What is expected » Find the word "admin" in the data. Return every line where it appears.

Collection entries »
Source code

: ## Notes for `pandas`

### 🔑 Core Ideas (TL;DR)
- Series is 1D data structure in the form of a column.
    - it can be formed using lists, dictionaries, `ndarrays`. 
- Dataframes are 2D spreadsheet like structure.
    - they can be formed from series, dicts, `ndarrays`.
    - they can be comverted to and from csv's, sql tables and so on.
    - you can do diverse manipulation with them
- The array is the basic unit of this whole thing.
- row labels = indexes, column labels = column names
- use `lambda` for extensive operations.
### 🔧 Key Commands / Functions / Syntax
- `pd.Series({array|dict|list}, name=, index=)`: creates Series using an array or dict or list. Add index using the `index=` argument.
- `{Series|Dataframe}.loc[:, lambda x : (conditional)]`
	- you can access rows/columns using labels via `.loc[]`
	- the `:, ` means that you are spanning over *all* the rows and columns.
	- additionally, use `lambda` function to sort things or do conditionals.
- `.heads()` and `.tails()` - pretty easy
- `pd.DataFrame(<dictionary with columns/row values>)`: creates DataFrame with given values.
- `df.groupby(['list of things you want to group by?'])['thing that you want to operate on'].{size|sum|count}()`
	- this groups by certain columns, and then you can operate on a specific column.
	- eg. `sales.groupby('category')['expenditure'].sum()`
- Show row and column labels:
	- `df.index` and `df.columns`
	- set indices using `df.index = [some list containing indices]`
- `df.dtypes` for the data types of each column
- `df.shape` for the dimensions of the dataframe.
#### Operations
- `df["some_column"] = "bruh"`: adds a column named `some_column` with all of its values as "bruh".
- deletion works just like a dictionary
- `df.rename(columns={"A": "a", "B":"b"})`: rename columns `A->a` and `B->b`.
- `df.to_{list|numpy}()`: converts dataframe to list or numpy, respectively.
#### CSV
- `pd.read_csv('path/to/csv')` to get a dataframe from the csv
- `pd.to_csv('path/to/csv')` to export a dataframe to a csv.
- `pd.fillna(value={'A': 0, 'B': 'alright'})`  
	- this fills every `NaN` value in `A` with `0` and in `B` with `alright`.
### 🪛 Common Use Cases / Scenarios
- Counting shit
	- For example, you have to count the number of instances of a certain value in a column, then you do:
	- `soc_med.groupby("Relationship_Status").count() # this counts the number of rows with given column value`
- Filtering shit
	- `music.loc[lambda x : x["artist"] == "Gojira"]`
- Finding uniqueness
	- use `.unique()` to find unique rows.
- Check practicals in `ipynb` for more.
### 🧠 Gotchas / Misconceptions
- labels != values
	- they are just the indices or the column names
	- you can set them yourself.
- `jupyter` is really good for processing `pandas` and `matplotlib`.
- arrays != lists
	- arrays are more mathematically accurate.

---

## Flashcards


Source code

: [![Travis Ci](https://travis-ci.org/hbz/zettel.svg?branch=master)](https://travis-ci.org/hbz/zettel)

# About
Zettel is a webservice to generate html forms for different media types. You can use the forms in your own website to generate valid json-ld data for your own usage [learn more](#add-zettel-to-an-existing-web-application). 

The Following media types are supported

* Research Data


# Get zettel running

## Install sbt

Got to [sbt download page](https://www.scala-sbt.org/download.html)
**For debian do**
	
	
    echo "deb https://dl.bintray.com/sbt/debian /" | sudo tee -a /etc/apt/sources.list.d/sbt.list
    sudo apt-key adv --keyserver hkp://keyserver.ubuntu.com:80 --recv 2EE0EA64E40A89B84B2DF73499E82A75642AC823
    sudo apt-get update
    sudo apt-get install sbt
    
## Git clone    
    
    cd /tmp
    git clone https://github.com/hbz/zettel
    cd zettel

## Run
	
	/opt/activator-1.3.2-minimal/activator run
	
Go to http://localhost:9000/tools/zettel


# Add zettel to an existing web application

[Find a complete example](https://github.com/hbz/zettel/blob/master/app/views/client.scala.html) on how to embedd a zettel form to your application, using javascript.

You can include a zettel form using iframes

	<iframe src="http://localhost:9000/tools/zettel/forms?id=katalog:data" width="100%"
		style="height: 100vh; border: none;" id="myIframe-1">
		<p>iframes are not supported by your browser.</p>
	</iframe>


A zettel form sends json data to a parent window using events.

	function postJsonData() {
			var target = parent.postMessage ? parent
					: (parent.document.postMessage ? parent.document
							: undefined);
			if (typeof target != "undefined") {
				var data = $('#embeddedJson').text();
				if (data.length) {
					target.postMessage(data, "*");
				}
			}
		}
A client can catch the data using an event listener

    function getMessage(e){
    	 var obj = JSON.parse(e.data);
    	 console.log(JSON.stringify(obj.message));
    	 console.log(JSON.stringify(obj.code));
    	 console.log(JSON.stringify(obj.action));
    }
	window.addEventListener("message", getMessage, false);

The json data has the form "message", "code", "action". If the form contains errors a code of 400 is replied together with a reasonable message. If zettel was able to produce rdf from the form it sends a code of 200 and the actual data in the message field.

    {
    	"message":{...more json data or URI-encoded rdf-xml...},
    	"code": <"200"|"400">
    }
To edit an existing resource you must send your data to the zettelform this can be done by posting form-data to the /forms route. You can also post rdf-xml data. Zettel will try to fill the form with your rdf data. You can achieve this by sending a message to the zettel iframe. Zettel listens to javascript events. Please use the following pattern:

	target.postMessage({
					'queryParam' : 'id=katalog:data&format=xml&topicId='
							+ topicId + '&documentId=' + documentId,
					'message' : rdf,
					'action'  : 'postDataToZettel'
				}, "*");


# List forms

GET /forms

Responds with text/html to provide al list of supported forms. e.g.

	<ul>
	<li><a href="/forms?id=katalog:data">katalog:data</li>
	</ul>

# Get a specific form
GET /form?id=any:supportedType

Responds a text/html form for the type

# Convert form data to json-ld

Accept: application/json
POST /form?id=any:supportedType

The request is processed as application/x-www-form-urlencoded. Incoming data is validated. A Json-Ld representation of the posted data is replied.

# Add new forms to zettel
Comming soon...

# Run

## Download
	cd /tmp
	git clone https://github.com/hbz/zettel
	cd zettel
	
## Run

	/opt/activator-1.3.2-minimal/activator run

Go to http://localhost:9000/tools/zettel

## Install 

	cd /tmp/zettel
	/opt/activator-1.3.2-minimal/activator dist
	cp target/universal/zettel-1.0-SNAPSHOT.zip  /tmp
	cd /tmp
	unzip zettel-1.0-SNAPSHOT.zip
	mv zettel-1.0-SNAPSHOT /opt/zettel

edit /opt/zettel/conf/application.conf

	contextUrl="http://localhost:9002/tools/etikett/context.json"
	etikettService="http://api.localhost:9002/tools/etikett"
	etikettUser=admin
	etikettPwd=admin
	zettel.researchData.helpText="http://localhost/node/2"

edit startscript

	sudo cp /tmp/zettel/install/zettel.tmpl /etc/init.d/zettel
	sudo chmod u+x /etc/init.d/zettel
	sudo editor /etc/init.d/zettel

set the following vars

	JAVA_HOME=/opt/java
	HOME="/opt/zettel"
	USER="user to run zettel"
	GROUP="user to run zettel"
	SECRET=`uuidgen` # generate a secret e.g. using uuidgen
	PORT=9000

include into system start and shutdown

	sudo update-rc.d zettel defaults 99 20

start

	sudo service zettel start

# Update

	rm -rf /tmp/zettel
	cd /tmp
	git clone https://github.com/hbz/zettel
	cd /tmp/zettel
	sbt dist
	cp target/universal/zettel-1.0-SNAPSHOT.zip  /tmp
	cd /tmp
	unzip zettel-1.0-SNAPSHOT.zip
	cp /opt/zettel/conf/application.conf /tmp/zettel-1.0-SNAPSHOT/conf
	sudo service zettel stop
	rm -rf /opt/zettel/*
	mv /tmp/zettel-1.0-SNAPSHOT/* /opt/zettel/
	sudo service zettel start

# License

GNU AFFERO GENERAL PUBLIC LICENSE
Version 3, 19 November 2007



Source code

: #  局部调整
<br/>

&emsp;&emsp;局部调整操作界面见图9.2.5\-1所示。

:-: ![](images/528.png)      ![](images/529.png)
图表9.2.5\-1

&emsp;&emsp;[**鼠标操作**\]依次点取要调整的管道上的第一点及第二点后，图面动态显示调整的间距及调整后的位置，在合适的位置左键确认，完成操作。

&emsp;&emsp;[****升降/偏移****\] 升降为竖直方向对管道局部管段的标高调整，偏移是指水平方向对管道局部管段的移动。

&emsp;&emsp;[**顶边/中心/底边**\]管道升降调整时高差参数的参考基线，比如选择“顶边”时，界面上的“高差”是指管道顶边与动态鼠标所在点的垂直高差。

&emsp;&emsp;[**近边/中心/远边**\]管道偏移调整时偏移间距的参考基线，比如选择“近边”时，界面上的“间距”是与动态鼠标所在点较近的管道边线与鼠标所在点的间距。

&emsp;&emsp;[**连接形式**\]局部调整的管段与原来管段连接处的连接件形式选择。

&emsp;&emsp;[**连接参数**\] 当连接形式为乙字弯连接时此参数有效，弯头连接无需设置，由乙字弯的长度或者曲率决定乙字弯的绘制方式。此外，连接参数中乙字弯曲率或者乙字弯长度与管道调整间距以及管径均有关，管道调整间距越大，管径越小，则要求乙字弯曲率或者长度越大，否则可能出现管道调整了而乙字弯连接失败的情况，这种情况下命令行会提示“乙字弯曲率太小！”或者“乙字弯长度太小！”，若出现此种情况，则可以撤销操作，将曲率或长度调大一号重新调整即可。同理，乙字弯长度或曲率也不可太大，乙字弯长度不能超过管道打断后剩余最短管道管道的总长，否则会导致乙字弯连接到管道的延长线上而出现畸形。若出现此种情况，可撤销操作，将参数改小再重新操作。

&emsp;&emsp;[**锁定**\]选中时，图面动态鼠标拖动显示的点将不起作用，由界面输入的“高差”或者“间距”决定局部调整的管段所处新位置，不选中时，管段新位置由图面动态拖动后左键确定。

Output for this exercise »
	etikettUser=admin
	etikettPwd=admin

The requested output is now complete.